WASHINGTON — Donald Trump is suing Ann Selzer, her polling firm, The Des Moines Register and the newspaper’s parent company, Gannett, accusing them of consumer fraud, according to a copy of the filing reviewed by NBC News.
The suit, filed Monday night in Polk County, Iowa, says it seeks “accountability for brazen election interference” over a Nov. 2 poll that showed Kamala Harris up 3 percentage points in Iowa.
Trump ultimately won the state by double digits, a difference that his lawyers argue in the suit constitutes “election-interfering fiction.” The president-elect is making the claim under the Iowa Consumer Fraud Act, which prohibits deceptive advertising.

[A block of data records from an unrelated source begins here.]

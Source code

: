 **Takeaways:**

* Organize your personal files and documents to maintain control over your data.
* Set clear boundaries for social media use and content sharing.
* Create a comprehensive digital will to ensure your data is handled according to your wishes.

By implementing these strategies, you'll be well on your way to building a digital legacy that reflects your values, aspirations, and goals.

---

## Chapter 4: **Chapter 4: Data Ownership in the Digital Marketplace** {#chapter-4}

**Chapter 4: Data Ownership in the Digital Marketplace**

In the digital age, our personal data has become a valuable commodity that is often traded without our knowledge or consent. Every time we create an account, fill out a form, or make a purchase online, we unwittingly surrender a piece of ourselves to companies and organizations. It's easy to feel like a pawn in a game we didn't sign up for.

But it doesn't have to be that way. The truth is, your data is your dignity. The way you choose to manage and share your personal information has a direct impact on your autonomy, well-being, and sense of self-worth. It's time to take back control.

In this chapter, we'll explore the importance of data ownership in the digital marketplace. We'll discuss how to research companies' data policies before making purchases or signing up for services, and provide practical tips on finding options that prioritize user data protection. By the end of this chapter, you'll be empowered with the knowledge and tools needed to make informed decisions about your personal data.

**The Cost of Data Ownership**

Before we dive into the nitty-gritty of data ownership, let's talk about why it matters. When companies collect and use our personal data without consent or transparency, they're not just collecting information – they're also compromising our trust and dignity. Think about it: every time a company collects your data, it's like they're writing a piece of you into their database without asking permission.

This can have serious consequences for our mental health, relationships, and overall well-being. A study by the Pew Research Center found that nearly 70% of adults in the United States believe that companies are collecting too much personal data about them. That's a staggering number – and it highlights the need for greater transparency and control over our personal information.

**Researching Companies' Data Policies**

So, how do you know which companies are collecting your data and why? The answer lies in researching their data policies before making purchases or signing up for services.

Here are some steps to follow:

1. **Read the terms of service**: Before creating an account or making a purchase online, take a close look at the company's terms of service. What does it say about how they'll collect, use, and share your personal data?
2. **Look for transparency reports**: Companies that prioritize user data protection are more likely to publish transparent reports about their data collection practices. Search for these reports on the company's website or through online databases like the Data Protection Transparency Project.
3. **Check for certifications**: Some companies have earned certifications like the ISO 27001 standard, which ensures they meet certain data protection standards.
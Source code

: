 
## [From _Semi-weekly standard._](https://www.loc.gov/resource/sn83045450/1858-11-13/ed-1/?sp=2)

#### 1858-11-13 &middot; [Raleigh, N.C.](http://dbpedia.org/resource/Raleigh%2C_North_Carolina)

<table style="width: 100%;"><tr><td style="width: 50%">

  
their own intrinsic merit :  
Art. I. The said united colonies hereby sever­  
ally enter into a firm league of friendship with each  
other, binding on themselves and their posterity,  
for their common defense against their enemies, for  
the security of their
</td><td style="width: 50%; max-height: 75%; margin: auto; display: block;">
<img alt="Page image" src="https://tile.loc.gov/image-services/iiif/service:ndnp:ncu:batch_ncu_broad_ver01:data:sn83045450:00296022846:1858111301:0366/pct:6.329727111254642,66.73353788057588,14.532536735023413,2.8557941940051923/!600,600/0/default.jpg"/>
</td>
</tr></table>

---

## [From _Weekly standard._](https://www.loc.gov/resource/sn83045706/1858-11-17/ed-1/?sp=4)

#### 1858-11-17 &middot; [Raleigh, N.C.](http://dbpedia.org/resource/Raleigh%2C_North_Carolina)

“I’m doing this because I feel I have an obligation to. I’m going to be bringing one against the people in Iowa, their newspaper, which had a very, very good pollster who got me right all the time, and then just before the election, she said I was going to lose by 3 or 4 points,” Trump said in discussing the suit on Monday.
Selzer announced after the election that she would stop polling political contests and move into other ventures.
Media law experts were skeptical the suit could have much success.
“The odds of success here are slim to none, but winning in court is not likely the real goal of this lawsuit,” said Clay Calvert, a media law expert and professor at the University of Florida’s Levin College of Law. “The true motivation is to intimidate the press and journalists. I unfortunately suspect this lawsuit is just a harbinger of things to come.”
The suit states that “Millions of Americans, including Plaintiff, residents of Iowa, and Iowans who contributed to President Trump’s Campaign and its affiliated entities (the “Trump 2024 Campaign”), were deceived by the doctored Harris Poll” and that the “polling ‘miss’ was not an astonishing coincidence — it was intentional.”
It attacks Selzer’s reputation as a standard-bearing pollster, alleging that the polling miss showing Harris with a lead in Iowa that never materialized was intended to sway the race. The suit argues a pattern by Selzer of attempting to influence political races in favor of Democrats and that her large platform offers “a significant and impactful opportunity to deceive voters.”
The suit is the latest front in Trump’s campaign against coverage by the media and analysts that he perceives as biased.
Trump secured a $15 million payout from ABC News, plus the payment of his lawyer’s fees, totaling $1 million, in a defamation case over the weekend.
Rick Hasen, an election law expert at UCLA School of Law, immediately dismissed the lawsuit.
“I don’t expect this lawsuit to go anywhere,” he wrote on his blog.